Contingency is just a fancy way of saying that things could have ended differently from how they did. This sounds simple enough, but it's actually contrary to the way we usually think about historical events. We read backward in time and assign to historical actors knowledge that they did not have. We don't do this consciously, of course, but it's really pervasive in the way we see the past. It seems to me it would be particularly useful to restore a sense of contingency to the civil rights movement. I say "useful" because this restoration of contingency would have real-world consequences for the way Americans see ourselves today.
The standard civil rights movement narrative, at least on the popular level, is always looking forward to the milestones of 1963-1965, at which point the country witnessed the inevitable culmination of America's truest and best ideals. It is nearly deterministic in its certainty, embedded as it is in a two-fold assumption: first, that America's moral exceptionalism guaranteed an eventual positive outcome and, second, that such an outcome was virtually the final say in the matter, putting an end to a tragic era and opening a new and glorious one. On this second dimension of the assumption there is a particularly wide gap between academic and popular opinion, but it would be a stretch to say that academic scholarship has entirely escaped the gravitational orbit of this assumption.

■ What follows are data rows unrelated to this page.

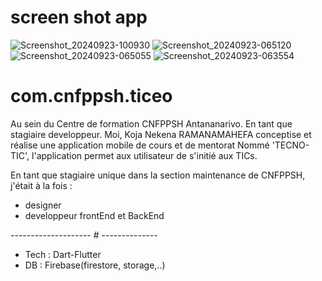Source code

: # screen shot app
![Screenshot_20240923-100930](https://github.com/user-attachments/assets/ea4ff70f-b58b-461c-8e9d-083c54395b21)
![Screenshot_20240923-065120](https://github.com/user-attachments/assets/f7407271-7fb2-482d-af21-9955075f32ae)
![Screenshot_20240923-065055](https://github.com/user-attachments/assets/1ffd2892-9ce9-4dfd-9e35-b831ef6cfa96)
![Screenshot_20240923-063554](https://github.com/user-attachments/assets/8383c094-fb32-4b8f-a60f-141cec886bf2)
# com.cnfppsh.ticeo

Au sein du Centre de formation CNFPPSH Antananarivo.
En tant que stagiaire developpeur.
Moi, Koja Nekena RAMANAMAHEFA conceptise et réalise une application mobile de cours et de mentorat
Nommé 'TECNO-TIC', l'application permet aux utilisateur de s'initié aux TICs.

En tant que stagiaire unique dans la section maintenance de CNFPPSH, j'était à la fois : 
* designer
* developpeur frontEnd et BackEnd
  
-------------------- # --------------
- Tech : Dart-Flutter
- DB : Firebase(firestore, storage,..)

Against this fundamentally optimistic view of the civil rights movement, which Gunnar Myrdal put forth in advance in the early 1940s, Black intellectuals raised a different narrative. Before the height of the civil rights movement, writers like Baldwin and Du Bois argued that a comprehensive civil rights revolution would produce an American identity crisis rather than the fulfillment of American ideals. The challenge is deceptively simple: step back from our assumptions just long enough to ask, "Were they right?"
The notion of a potential national identity crisis was born of a reading of American history that is utterly unfamiliar to most of us. It was a reading that saw principles of racial equality not as the culmination of American ideals we now assume, but as principles so potent and far-reaching they could more accurately be described as anti-American. It was a reading that recognized the pervasive hypocrisy in an America whose sense of itself made room for Thomas Jefferson and Ben Franklin while consigning Jefferson Davis and Ben Tillman to something other.
What does all this have to do with contingency? Before the height of the civil rights movement it was possible to imagine innumerable outcomes of apparently equal plausibility. While many imagined an eventual winning out of what they believed to be American ideals, others questioned whether those ideals could ever produce a society shorn of racism. And, perhaps, no one got it entirely right. From our vantage point, we see that even slightly different contexts might have produced strikingly different outcomes. Imagine a world not immersed in a Cold War, and a world in which the vagaries of movement tactics, economic growth, and political alignments combine to produce the urban uprisings so characteristic of the latter part of the 1960s before the passage of decisive civil rights legislation. It is easy to imagine the movement being snuffed out in renewed nationwide oppression. Alternatively, under a more favorable set of conditions, perhaps the movement would have achieved the comprehensive gains for which it hoped.
The point is as simple as it is little understood: the society we inhabit is a negotiated outcome, the result of both the victories and the defeats of the civil rights movement. It is time we take account of both sides of that ledger. And it is time we name the opposition, granting to White resistance a more serious reckoning than that implied by terms like "Massive Resistance" and "White Backlash." These terms imply an emotional and violent reaction, almost as if the White response to the civil rights movement came out of nowhere as an inchoate force of nature. In reality, we live in the society we do because a White countermovement--as strategic and purposeful as the civil rights movement itself--won significant victories.
The damage in talking about the civil rights movement as a culmination--and an inevitable one at that--is that it leaves us unable to grapple with the actual social conditions we see around us. With a wealth gap at 10 or 20 to 1, segregation deeply entrenched in schools, housing segregation receding at a glacial pace, and discrimination persistent in criminal justice and employment, we can't hope to make sense of our society if we think the civil rights movement "won." It didn't. It achieved some of its aims and then it was defeated.
We should not be afraid to ask ourselves a simple question: what defeated it? Was it, perhaps, American ideals? Three weeks from now we will ring in a new year, 2014. Americans will celebrate the 50th Anniversary of Freedom Summer and the passage of the Civil Rights Act of 1964. As we do so, we would do well to return to a basic question: would a comprehensive civil rights revolution be the inevitable culmination of American ideals, or produce a national identity crisis? It remains an untested proposition.